We fell in love with this city. We knew it would be fast paced, sophisticated and iconic, but we weren’t prepared for its beauty and sheer energy. 

Just too much to describe in our week there, so a few highlights and a lot of photos! 

Cycling Central Park and the Brooklyn and Manhattan Bridges – these were both guided tours giving great insights of the city. Never thought I would be a fan of guided tours but you get such great stories and information from the guides. 

Refinery Hotel rooftop bar – the Empire State Building so close you could almost reach out and touch it.

Street food and tiny bagel shops (shades of the Seinfeld ‘Soup Nazi’ episode at one of them). 

Blues-influenced Jazz at the Rum House and then a sublime jazz quartet in our hotel lobby bar. 

The indescribable wonder of seeing iconic paintings by Van Gogh, Picasso, Dali and so many others at MoMA.

Book of Mormon on Broadway. A whole new level of professionalism and passion from the performers. Watching this knowing that all around us countless other shows were simultaneously playing.

Times Square at night – so cliched but so exciting. 

Empire State Building during the day and Rockefeller Centre at night. Facing my vertigo head-on and winning! 

Ground Zero and the somber and profoundly moving 9/11 museum. 

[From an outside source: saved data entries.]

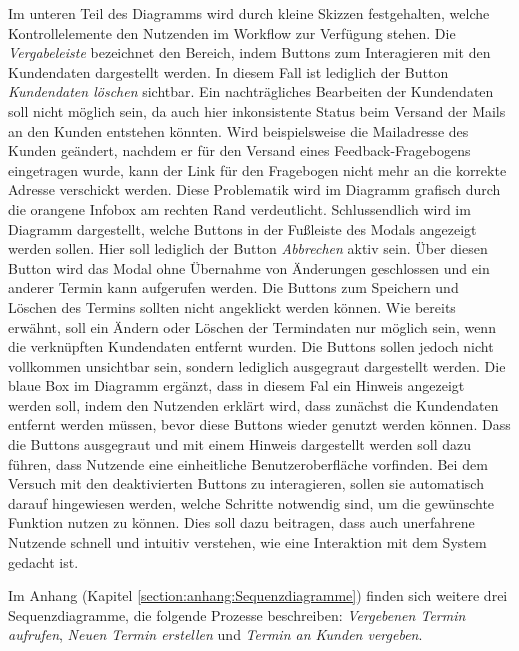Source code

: Im unteren Teil des Diagramms wird durch kleine Skizzen festgehalten, welche
Kontrollelemente den Nutzenden im Workflow zur Verfügung stehen. Die
\textit{Vergabeleiste} bezeichnet den Bereich, indem Buttons zum Interagieren
mit den Kundendaten dargestellt werden. In diesem Fall ist lediglich der Button
\textit{Kundendaten löschen} sichtbar. Ein nachträgliches Bearbeiten der
Kundendaten soll nicht möglich sein, da auch hier inkonsistente Status beim
Versand der Mails an den Kunden entstehen könnten. Wird beispielsweise die
Mailadresse des Kunden geändert, nachdem er für den Versand eines
Feedback-Fragebogens eingetragen wurde, kann der Link für den Fragebogen nicht
mehr an die korrekte Adresse verschickt werden. Diese Problematik wird im
Diagramm grafisch durch die orangene Infobox am rechten Rand verdeutlicht.
Schlussendlich wird im Diagramm dargestellt, welche Buttons in der Fußleiste
des Modals angezeigt werden sollen. Hier soll lediglich der Button
\textit{Abbrechen} aktiv sein. Über diesen Button wird das Modal ohne Übernahme
von Änderungen geschlossen und ein anderer Termin kann aufgerufen werden. Die
Buttons zum Speichern und Löschen des Termins sollten nicht angeklickt werden
können. Wie bereits erwähnt, soll ein Ändern oder Löschen der Termindaten nur
möglich sein, wenn die verknüpften Kundendaten entfernt wurden. Die Buttons
sollen jedoch nicht vollkommen unsichtbar sein, sondern lediglich ausgegraut
dargestellt werden. Die blaue Box im Diagramm ergänzt, dass in diesem Fal ein
Hinweis angezeigt werden soll, indem den Nutzenden erklärt wird, dass zunächst
die Kundendaten entfernt werden müssen, bevor diese Buttons wieder genutzt
werden können. Dass die Buttons ausgegraut und mit einem Hinweis dargestellt
werden soll dazu führen, dass Nutzende eine einheitliche Benutzeroberfläche
vorfinden. Bei dem Versuch mit den deaktivierten Buttons zu interagieren,
sollen sie automatisch darauf hingewiesen werden, welche Schritte notwendig
sind, um die gewünschte Funktion nutzen zu können. Dies soll dazu beitragen,
dass auch unerfahrene Nutzende schnell und intuitiv verstehen, wie eine
Interaktion mit dem System gedacht ist.

Im Anhang (Kapitel \ref{section:anhang:Sequenzdiagramme}) finden sich weitere
drei Sequenzdiagramme, die folgende Prozesse beschreiben: \textit{Vergebenen
    Termin aufrufen}, \textit{Neuen Termin erstellen} und \textit{Termin an Kunden
    vergeben}.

We decided that it would be very hard to live in New York but we will definitely try to return. The song says ‘I left my heart in San Fransciso’ – I think I left a part of mine in New York

Three weeks to go!

It is now just under three weeks to the biggest overseas adventure Wayne and I have ever done.

It is customary in NZ as I’m sure it is in many other countries to embark on an OE between finishing university and starting life as a working adult. We  instead married and had our first child in this period so this was not our reality. Ending up with five children meant that overseas travel has been  a scarce opportunity and if we have managed to get on a plane it has usually involved child-friendly island resorts and theme parks.

Our nest now empty with Christian moving to the UK last year to study has changed all that. We travelled with him last year to settle him in, got the travel bug (finally) and this year have committed to 8 weeks away in several countries. Planning to catch up with him on his internship in San Francisco, visiting New York, a small tour of Italy and then a bed and breakfast journey through England, Wales and Ireland before hanging with the boy as he starts his second year at Cambridge. We finish with a week in London before coming home.

Sounds crazy to me that we get to do this! We have never done anything like this before. Months of planning and dreaming – finding interesting places to stay, things to do and see. Our trip itinerary is nearly complete. And one advantage of doing this when you are older is that I haven’t had to book a single hostel or dodgy backpackers’!

I am not without trepidation – the world outside of New Zealand seems uncertain and in some places unsafe. But I look at our son stepping out to new terrain with optimism and faith and I want to be there too. Just the process of planning our trip has broadened my understanding of how interconnected we all are.

According to my long-suffering husband we can’t start packing for at least another week – not long before I can get my suitcase down from the attic and start filling it!